Start of Given records
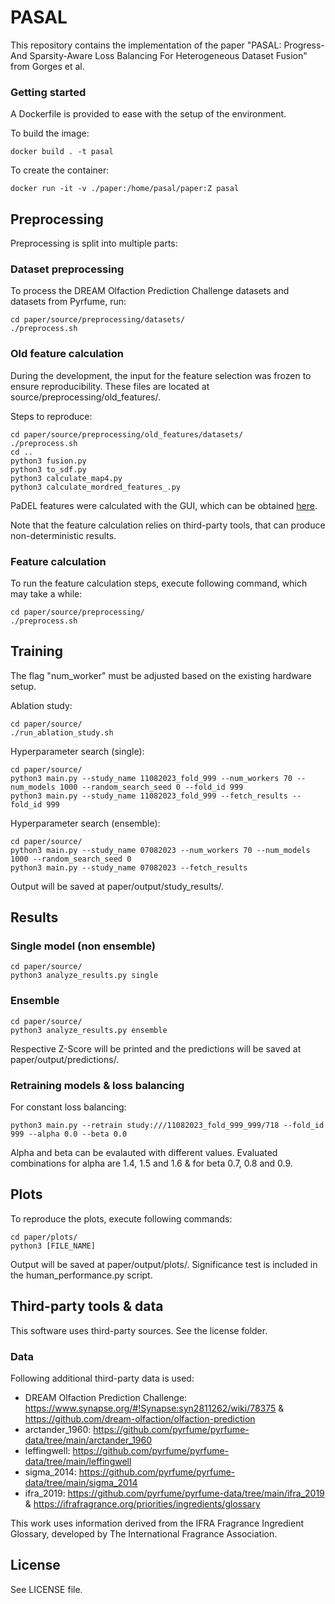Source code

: # PASAL
This repository contains the implementation of the paper "PASAL: Progress- And Sparsity-Aware Loss Balancing For Heterogeneous Dataset Fusion" from Gorges et al.

### Getting started
A Dockerfile is provided to ease with the setup of the environment.

To build the image:
```
docker build . -t pasal
```

To create the container:
```
docker run -it -v ./paper:/home/pasal/paper:Z pasal
```

## Preprocessing
Preprocessing is split into multiple parts:

### Dataset preprocessing

To process the DREAM Olfaction Prediction Challenge datasets and datasets from Pyrfume, run:
```
cd paper/source/preprocessing/datasets/
./preprocess.sh
```

### Old feature calculation
During the development, the input for the feature selection was frozen to ensure reproducibility. These files are located at source/preprocessing/old_features/.

Steps to reproduce:
```
cd paper/source/preprocessing/old_features/datasets/
./preprocess.sh
cd ..
python3 fusion.py
python3 to_sdf.py
python3 calculate_map4.py
python3 calculate_mordred_features_.py
```

PaDEL features were calculated with the GUI, which can be obtained [here](http://www.yapcwsoft.com/dd/padeldescriptor/).

Note that the feature calculation relies on third-party tools, that can produce non-deterministic results.

### Feature calculation
To run the feature calculation steps, execute following command, which may take a while:
```
cd paper/source/preprocessing/
./preprocess.sh
```

## Training

The flag "num_worker" must be adjusted based on the existing hardware setup.

Ablation study:
```
cd paper/source/
./run_ablation_study.sh
```

Hyperparameter search (single):
```
cd paper/source/
python3 main.py --study_name 11082023_fold_999 --num_workers 70 --num_models 1000 --random_search_seed 0 --fold_id 999
python3 main.py --study_name 11082023_fold_999 --fetch_results --fold_id 999
```

Hyperparameter search (ensemble):
```
cd paper/source/
python3 main.py --study_name 07082023 --num_workers 70 --num_models 1000 --random_search_seed 0
python3 main.py --study_name 07082023 --fetch_results
```

Output will be saved at paper/output/study_results/.

## Results

### Single model (non ensemble)
```
cd paper/source/
python3 analyze_results.py single
```

### Ensemble
```
cd paper/source/
python3 analyze_results.py ensemble
```

Respective Z-Score will be printed and the predictions will be saved at paper/output/predictions/.

### Retraining models & loss balancing

For constant loss balancing:
```
python3 main.py --retrain study:///11082023_fold_999_999/718 --fold_id 999 --alpha 0.0 --beta 0.0
```

Alpha and beta can be evalauted with different values. Evaluated combinations for alpha are 1.4, 1.5 and 1.6 & for beta 0.7, 0.8 and 0.9.

## Plots
To reproduce the plots, execute following commands:

```
cd paper/plots/
python3 [FILE_NAME]
```

Output will be saved at paper/output/plots/. Significance test is included in the human_performance.py script.

## Third-party tools & data
This software uses third-party sources. See the license folder.

### Data
Following additional third-party data is used:
- DREAM Olfaction Prediction Challenge: https://www.synapse.org/#!Synapse:syn2811262/wiki/78375 & https://github.com/dream-olfaction/olfaction-prediction
- arctander_1960: https://github.com/pyrfume/pyrfume-data/tree/main/arctander_1960
- leffingwell: https://github.com/pyrfume/pyrfume-data/tree/main/leffingwell
- sigma_2014: https://github.com/pyrfume/pyrfume-data/tree/main/sigma_2014
- ifra_2019: https://github.com/pyrfume/pyrfume-data/tree/main/ifra_2019 & https://ifrafragrance.org/priorities/ingredients/glossary

This work uses information derived from the IFRA Fragrance Ingredient Glossary, developed by The International Fragrance Association.

## License
See LICENSE file.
End of Given records
## Goal of the exercise
Output the lines above exactly, but only those between the line holding "### Feature calculation" and the line holding "- DREAM Olfaction", inclusive.

## Solution below
### Feature calculation
To run the feature calculation steps, execute following command, which may take a while:
```
cd paper/source/preprocessing/
./preprocess.sh
```

## Training

The flag "num_worker" must be adjusted based on the existing hardware setup.

Ablation study:
```
cd paper/source/
./run_ablation_study.sh
```

Hyperparameter search (single):
```
cd paper/source/
python3 main.py --study_name 11082023_fold_999 --num_workers 70 --num_models 1000 --random_search_seed 0 --fold_id 999
python3 main.py --study_name 11082023_fold_999 --fetch_results --fold_id 999
```

Hyperparameter search (ensemble):
```
cd paper/source/
python3 main.py --study_name 07082023 --num_workers 70 --num_models 1000 --random_search_seed 0
python3 main.py --study_name 07082023 --fetch_results
```

Output will be saved at paper/output/study_results/.

## Results

### Single model (non ensemble)
```
cd paper/source/
python3 analyze_results.py single
```

### Ensemble
```
cd paper/source/
python3 analyze_results.py ensemble
```

Respective Z-Score will be printed and the predictions will be saved at paper/output/predictions/.

### Retraining models & loss balancing

For constant loss balancing:
```
python3 main.py --retrain study:///11082023_fold_999_999/718 --fold_id 999 --alpha 0.0 --beta 0.0
```

Alpha and beta can be evalauted with different values. Evaluated combinations for alpha are 1.4, 1.5 and 1.6 & for beta 0.7, 0.8 and 0.9.

## Plots
To reproduce the plots, execute following commands:

```
cd paper/plots/
python3 [FILE_NAME]
```

Output will be saved at paper/output/plots/. Significance test is included in the human_performance.py script.

## Third-party tools & data
This software uses third-party sources. See the license folder.

### Data
Following additional third-party data is used:
- DREAM Olfaction Prediction Challenge: https://www.synapse.org/#!Synapse:syn2811262/wiki/78375 & https://github.com/dream-olfaction/olfaction-prediction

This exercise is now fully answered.